La Giunta regionale stanzia 25,4 milioni di euro per rafforzare la rete dell’emergenza-urgenza in Puglia, con interventi mirati sui pronto soccorso e sulle aree dedicate all’accoglienza dei pazienti più critici. Le risorse serviranno ad adeguare spazi, percorsi e tecnologie, con l’obiettivo dichiarato di migliorare la presa in carico e ridurre le criticità strutturali che da anni gravano sui reparti di emergenza.
La quota più consistente dei fondi – circa 21,4 milioni – è destinata alle Asl e alle Aziende ospedaliere universitarie, mentre 4 milioni andranno agli enti ecclesiastici che gestiscono strutture sanitarie accreditate sul territorio regionale. Si tratta di risorse che attingono ai programmi europei FESR-FSE+ e al Fondo di sviluppo e coesione, convogliate su un unico obiettivo: rendere più efficiente la rete dell’urgenza, dal triage alle aree di osservazione breve.

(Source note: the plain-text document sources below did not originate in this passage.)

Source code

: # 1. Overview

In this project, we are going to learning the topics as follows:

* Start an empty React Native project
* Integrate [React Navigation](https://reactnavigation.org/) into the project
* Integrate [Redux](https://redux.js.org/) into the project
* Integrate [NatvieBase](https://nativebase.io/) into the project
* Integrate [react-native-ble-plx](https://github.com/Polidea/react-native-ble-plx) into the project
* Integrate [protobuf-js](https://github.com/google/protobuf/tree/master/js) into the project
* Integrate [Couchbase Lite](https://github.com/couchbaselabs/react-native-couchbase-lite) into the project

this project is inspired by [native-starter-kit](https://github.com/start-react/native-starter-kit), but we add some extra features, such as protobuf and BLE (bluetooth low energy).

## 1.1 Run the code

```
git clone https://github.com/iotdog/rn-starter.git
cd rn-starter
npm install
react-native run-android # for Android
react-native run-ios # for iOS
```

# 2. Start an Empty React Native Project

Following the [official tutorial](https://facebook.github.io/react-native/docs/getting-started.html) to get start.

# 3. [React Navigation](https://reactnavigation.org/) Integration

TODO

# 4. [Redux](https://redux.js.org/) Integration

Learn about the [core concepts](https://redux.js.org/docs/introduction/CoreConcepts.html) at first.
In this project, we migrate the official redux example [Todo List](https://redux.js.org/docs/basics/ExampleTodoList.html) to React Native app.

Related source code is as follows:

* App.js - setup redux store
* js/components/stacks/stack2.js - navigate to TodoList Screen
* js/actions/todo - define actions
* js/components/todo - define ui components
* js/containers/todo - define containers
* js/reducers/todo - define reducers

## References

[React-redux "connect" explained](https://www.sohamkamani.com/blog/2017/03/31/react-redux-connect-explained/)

L’intervento si inserisce in una strategia più ampia di riordino e potenziamento del sistema sanitario pugliese, che punta a ridurre sovraffollamento e tempi di attesa nei pronto soccorso, anche attraverso una migliore organizzazione dei percorsi clinico-assistenziali. Per i cittadini, il primo impatto atteso sarà un miglioramento delle condizioni di accesso e della qualità dell’assistenza nelle situazioni di emergenza.